AIM OF THE EXERCISE: Among the entries below, find how many lines carry the word "newcommand" and state only that figure.

BEGIN RECORD SET

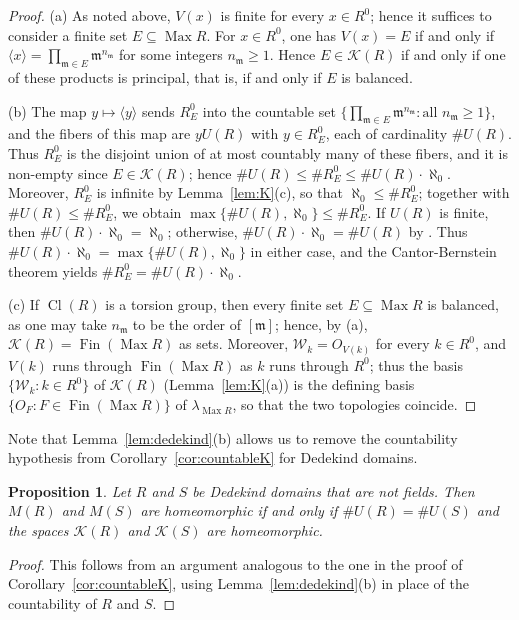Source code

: \documentclass[12pt,reqno,a4paper]{amsart}
\newcommand{\K}{\mathcal{K}}
\newcommand{\W}{\mathcal{W}}
\newcommand{\m}{\mathfrak{m}}
\DeclareMathOperator{\Max}{Max}
\DeclareMathOperator{\Fin}{Fin}
\DeclareMathOperator{\Cl}{Cl}
\theoremstyle{plain}
\newtheorem{proposition}[theorem]{Proposition}
\theoremstyle{definition}
\begin{document}
\begin{proof}
(a) As noted above, $V(x)$ is finite for every $x\in R^0$; hence it suffices to consider a finite set $E\subseteq\Max R$. For $x\in R^0$, one has $V(x)=E$ if and only if $\langle x\rangle=\prod\limits_{\m\in E}\m^{n_\m}$ for some integers $n_\m\geq1$. Hence $E\in\K(R)$ if and only if one of these products is principal, that is, if and only if $E$ is balanced.

(b) The map $y\mapsto\langle y\rangle$ sends $R^0_E$ into the countable set $\bigl\{\prod\limits_{\m\in E}\m^{n_\m}:\text{all }n_\m\geq1\bigr\}$, and the fibers of this map are $yU(R)$ with $y\in R^0_E$, each of cardinality $\#U(R)$. Thus $R^0_E$ is the disjoint union of at most countably many of these fibers, and it is non-empty since $E\in\K(R)$; hence $\#U(R)\leq\#R^0_E\leq\#U(R)\cdot\aleph_0$. Moreover, $R^0_E$ is infinite by Lemma~\ref{lem:K}(c), so that $\aleph_0\leq\#R^0_E$; together with $\#U(R)\leq\#R^0_E$, we obtain $\max\{\#U(R),\aleph_0\}\leq\#R^0_E$. If $U(R)$ is finite, then $\#U(R)\cdot\aleph_0=\aleph_0$; otherwise, $\#U(R)\cdot\aleph_0=\#U(R)$ by \cite[(3.14)]{Jech}. Thus $\#U(R)\cdot\aleph_0=\max\{\#U(R),\aleph_0\}$ in either case, and the Cantor-Bernstein theorem \cite[Theorem~3.2]{Jech} yields $\#R^0_E=\#U(R)\cdot\aleph_0$.

(c) If $\Cl(R)$ is a torsion group, then every finite set $E\subseteq\Max R$ is balanced, as one may take $n_\m$ to be the order of $[\m]$; hence, by (a), $\K(R)=\Fin(\Max R)$ as sets. Moreover, $\W_k=O_{V(k)}$ for every $k\in R^0$, and $V(k)$ runs through $\Fin(\Max R)$ as $k$ runs through $R^0$; thus the basis $\{\W_k:k\in R^0\}$ of $\K(R)$ (Lemma~\ref{lem:K}(a)) is the defining basis $\{O_F:F\in\Fin(\Max R)\}$ of $\lambda_{\Max R}$, so that the two topologies coincide.
\end{proof}

Note that Lemma~\ref{lem:dedekind}(b) allows us to remove the countability hypothesis from Corollary~\ref{cor:countableK} for Dedekind domains.

\begin{proposition}\label{prop:dedekind}
Let $R$ and $S$ be Dedekind domains that are not fields. Then $M(R)$ and $M(S)$ are homeomorphic if and only if $\#U(R)=\#U(S)$ and the spaces $\K(R)$ and $\K(S)$ are homeomorphic.
\end{proposition}

\begin{proof}
This follows from an argument analogous to the one in the proof of Corollary~\ref{cor:countableK}, using Lemma~\ref{lem:dedekind}(b) in place of the countability of $R$ and $S$.
\end{proof}
\end{document}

END RECORD SET

OUTPUT BELOW: 3